Stored data

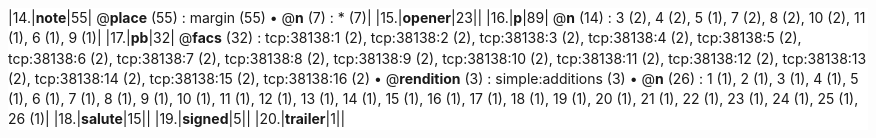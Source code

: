 |14.|__note__|55| @__place__ (55) : margin (55)  •  @__n__ (7) : * (7)|
|15.|__opener__|23||
|16.|__p__|89| @__n__ (14) : 3 (2), 4 (2), 5 (1), 7 (2), 8 (2), 10 (2), 11 (1), 6 (1), 9 (1)|
|17.|__pb__|32| @__facs__ (32) : tcp:38138:1 (2), tcp:38138:2 (2), tcp:38138:3 (2), tcp:38138:4 (2), tcp:38138:5 (2), tcp:38138:6 (2), tcp:38138:7 (2), tcp:38138:8 (2), tcp:38138:9 (2), tcp:38138:10 (2), tcp:38138:11 (2), tcp:38138:12 (2), tcp:38138:13 (2), tcp:38138:14 (2), tcp:38138:15 (2), tcp:38138:16 (2)  •  @__rendition__ (3) : simple:additions (3)  •  @__n__ (26) : 1 (1), 2 (1), 3 (1), 4 (1), 5 (1), 6 (1), 7 (1), 8 (1), 9 (1), 10 (1), 11 (1), 12 (1), 13 (1), 14 (1), 15 (1), 16 (1), 17 (1), 18 (1), 19 (1), 20 (1), 21 (1), 22 (1), 23 (1), 24 (1), 25 (1), 26 (1)|
|18.|__salute__|15||
|19.|__signed__|5||
|20.|__trailer__|1||
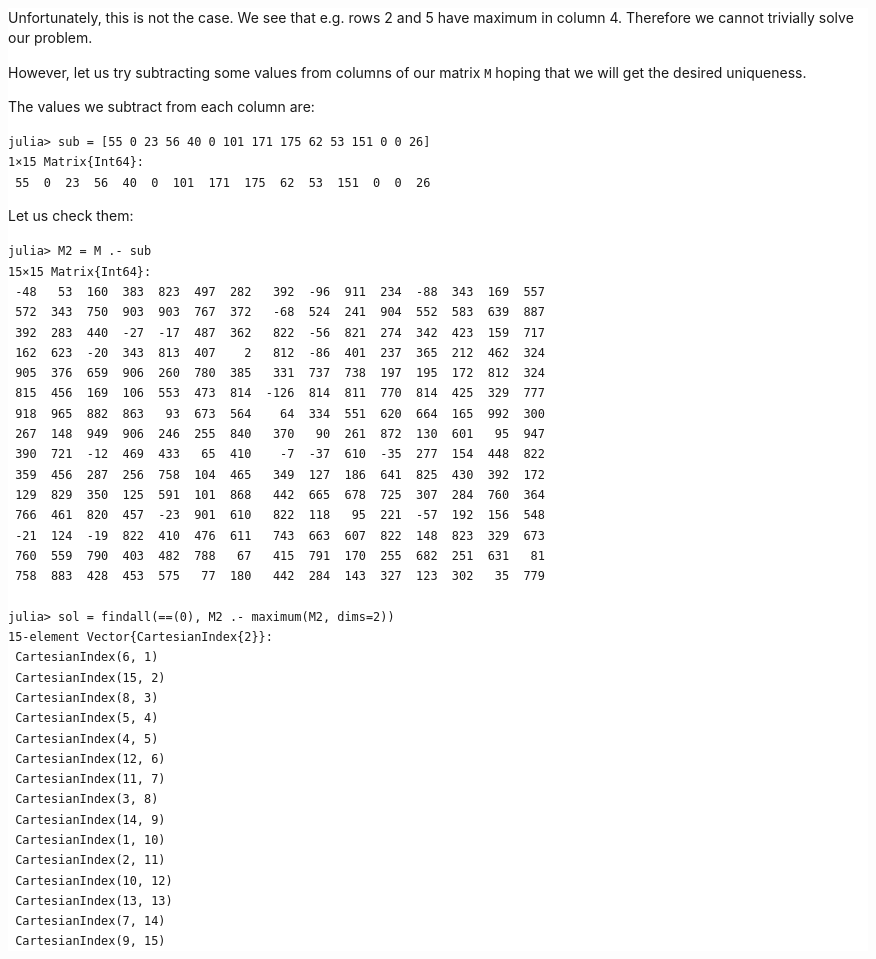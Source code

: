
 ```
```

Unfortunately, this is not the case. We see that e.g. rows 2 and 5 have
maximum in column 4. Therefore we cannot trivially solve our problem.

However, let us try subtracting some values from columns of our
matrix `M` hoping that we will get the desired uniqueness.

The values we subtract from each column are:

```
julia> sub = [55 0 23 56 40 0 101 171 175 62 53 151 0 0 26]
1×15 Matrix{Int64}:
 55  0  23  56  40  0  101  171  175  62  53  151  0  0  26
```

Let us check them:

```
julia> M2 = M .- sub
15×15 Matrix{Int64}:
 -48   53  160  383  823  497  282   392  -96  911  234  -88  343  169  557
 572  343  750  903  903  767  372   -68  524  241  904  552  583  639  887
 392  283  440  -27  -17  487  362   822  -56  821  274  342  423  159  717
 162  623  -20  343  813  407    2   812  -86  401  237  365  212  462  324
 905  376  659  906  260  780  385   331  737  738  197  195  172  812  324
 815  456  169  106  553  473  814  -126  814  811  770  814  425  329  777
 918  965  882  863   93  673  564    64  334  551  620  664  165  992  300
 267  148  949  906  246  255  840   370   90  261  872  130  601   95  947
 390  721  -12  469  433   65  410    -7  -37  610  -35  277  154  448  822
 359  456  287  256  758  104  465   349  127  186  641  825  430  392  172
 129  829  350  125  591  101  868   442  665  678  725  307  284  760  364
 766  461  820  457  -23  901  610   822  118   95  221  -57  192  156  548
 -21  124  -19  822  410  476  611   743  663  607  822  148  823  329  673
 760  559  790  403  482  788   67   415  791  170  255  682  251  631   81
 758  883  428  453  575   77  180   442  284  143  327  123  302   35  779

julia> sol = findall(==(0), M2 .- maximum(M2, dims=2))
15-element Vector{CartesianIndex{2}}:
 CartesianIndex(6, 1)
 CartesianIndex(15, 2)
 CartesianIndex(8, 3)
 CartesianIndex(5, 4)
 CartesianIndex(4, 5)
 CartesianIndex(12, 6)
 CartesianIndex(11, 7)
 CartesianIndex(3, 8)
 CartesianIndex(14, 9)
 CartesianIndex(1, 10)
 CartesianIndex(2, 11)
 CartesianIndex(10, 12)
 CartesianIndex(13, 13)
 CartesianIndex(7, 14)
 CartesianIndex(9, 15)
```


[pe]: https://github.com/udohjeremiah/ProjectEuler.jl
[pewww]: https://projecteuler.net/
[ha]: https://en.wikipedia.org/wiki/Hungarian_algorithm
[hap]: https://github.com/Gnimuc/Hungarian.jl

- [What you will do]
Copy each line in the entries above where the word "that" shows up.

- [Task response]
Unfortunately, this is not the case. We see that e.g. rows 2 and 5 have
matrix `M` hoping that we will get the desired uniqueness.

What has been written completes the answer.